Hace medio siglo, la mitad de los 15.000 puntos de restauración de París eran bistrós. Ahora, estas mesas tradicionales apenas son el 14 %.
Tampoco le va bien a la baguete, sometida a la competencia de los cereales del desayuno, del pan de las hamburguesas y de los nuevos hábitos de vida, que han provocado la caída de sus ventas desde los años 70.
En la actualidad, de media, cada francés consume una baguete cada dos días, lo que supone 32 millones.
Su forma alargada se hizo popular en París desde principios del siglo XX y, tras la Primera Guerra Mundial, sustituyó en el resto del país a los hogazas rústicas más consistentes.
Presente en toda representación de Francia, junto a la boina y la camiseta de rayas azules, la baguete es “símbolo de generosidad y de puesta en común”, asegura a “Le Figaro” el sociólogo Eric Birlouez.
Comprar el pan es, a su juicio, un acto de sociabilización y las panaderías el lugar de encuentro de la mayor parte de los ciudadanos, un factor importante en los territorios rurales, afirma al mismo rotativo la secretaria de Estado de Economía, Agnès Pannier-Runacher.
Los libreros de las orillas del Sena también reivindican su entrada en la lista de la Unesco.
“Somos únicos en el mundo, existimos desde hace más de 400 años, no existe en otro lugar del mundo una actividad de venta de libros de segunda mano, al aire libre y que no cierran ningún día del año”, asegura a Efe el presidente de este pequeño gremio, Jerôme Callais.
Reconocen que son menos populares que los bistrós y la baguete, pero reivindican el aspecto cultural de estos puestos fijos adosados a los muros que encajonan el río a su paso por París.
“Somos vectores de transmisión de un conocimiento, de una cultura”, asegura este librero que desde hace tres décadas eleva la puerta verde de su cajón situado a dos pasos de Notre Dame.
Enarbola con orgullo el respaldo del Instituto de Francia, que agrupa las diferentes academias del país, desde la de Ciencias a la de la Lengua, lo que le convierte en “el candidato de la élite intelectual” del país.

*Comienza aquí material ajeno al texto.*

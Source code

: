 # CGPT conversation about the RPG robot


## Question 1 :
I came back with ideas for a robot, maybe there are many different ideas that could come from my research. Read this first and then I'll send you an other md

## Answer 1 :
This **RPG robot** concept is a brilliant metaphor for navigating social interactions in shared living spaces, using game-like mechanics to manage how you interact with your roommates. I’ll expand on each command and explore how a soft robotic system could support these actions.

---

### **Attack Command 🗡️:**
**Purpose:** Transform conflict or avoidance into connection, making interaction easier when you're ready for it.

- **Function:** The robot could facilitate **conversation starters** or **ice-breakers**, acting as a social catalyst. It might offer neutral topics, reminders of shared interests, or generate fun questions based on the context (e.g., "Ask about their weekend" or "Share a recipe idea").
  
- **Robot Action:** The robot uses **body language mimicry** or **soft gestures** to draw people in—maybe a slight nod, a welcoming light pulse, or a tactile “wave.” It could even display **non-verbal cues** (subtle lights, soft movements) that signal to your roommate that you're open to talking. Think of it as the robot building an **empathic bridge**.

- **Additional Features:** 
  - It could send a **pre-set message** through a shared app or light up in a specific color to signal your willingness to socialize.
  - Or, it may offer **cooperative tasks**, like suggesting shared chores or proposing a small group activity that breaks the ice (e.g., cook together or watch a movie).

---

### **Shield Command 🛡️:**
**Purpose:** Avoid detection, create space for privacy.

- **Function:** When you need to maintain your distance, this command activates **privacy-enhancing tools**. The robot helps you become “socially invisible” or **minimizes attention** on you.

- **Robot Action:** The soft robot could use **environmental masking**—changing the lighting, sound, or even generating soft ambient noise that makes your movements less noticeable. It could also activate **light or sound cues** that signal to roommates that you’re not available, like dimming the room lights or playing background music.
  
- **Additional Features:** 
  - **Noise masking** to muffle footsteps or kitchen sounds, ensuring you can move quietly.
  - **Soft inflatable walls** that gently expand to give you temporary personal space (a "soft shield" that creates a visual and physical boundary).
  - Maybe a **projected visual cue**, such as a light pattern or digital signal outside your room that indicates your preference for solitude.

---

El marchamo de la Unesco, asegura, les permitiría estar a salvo de los “cambios de humor” de los políticos, que en el pasado ya sucumbieron a la presión de los libreros y prohibieron su actividad.
Además, les daría una visibilidad de cara a los turistas para afrontar un descenso de las ventas ligado, por un lado, a la crisis interna del libro de papel y, por otro, a la cada vez más feroz competencia de los vendedores de “souvenirs”.
Hay algunos puestos en los que ya no se venden libros porque, según Callais, los “recuerdos” son “más fáciles de vender, no exigen de una preparación intelectual, no ocupan mucho sitio y, además, dejan más margen de beneficio”.
Pero él, que se niega a incluirlos en su catálogo, sostiene que “son la sentencia de muerte” de un oficio que se remonta a la segunda mitad del siglo XVI, cuando se asentó a orillas del río la actividad de los vendedores ambulantes que llegaban con sus mercancías que seguían el cauce del Sena.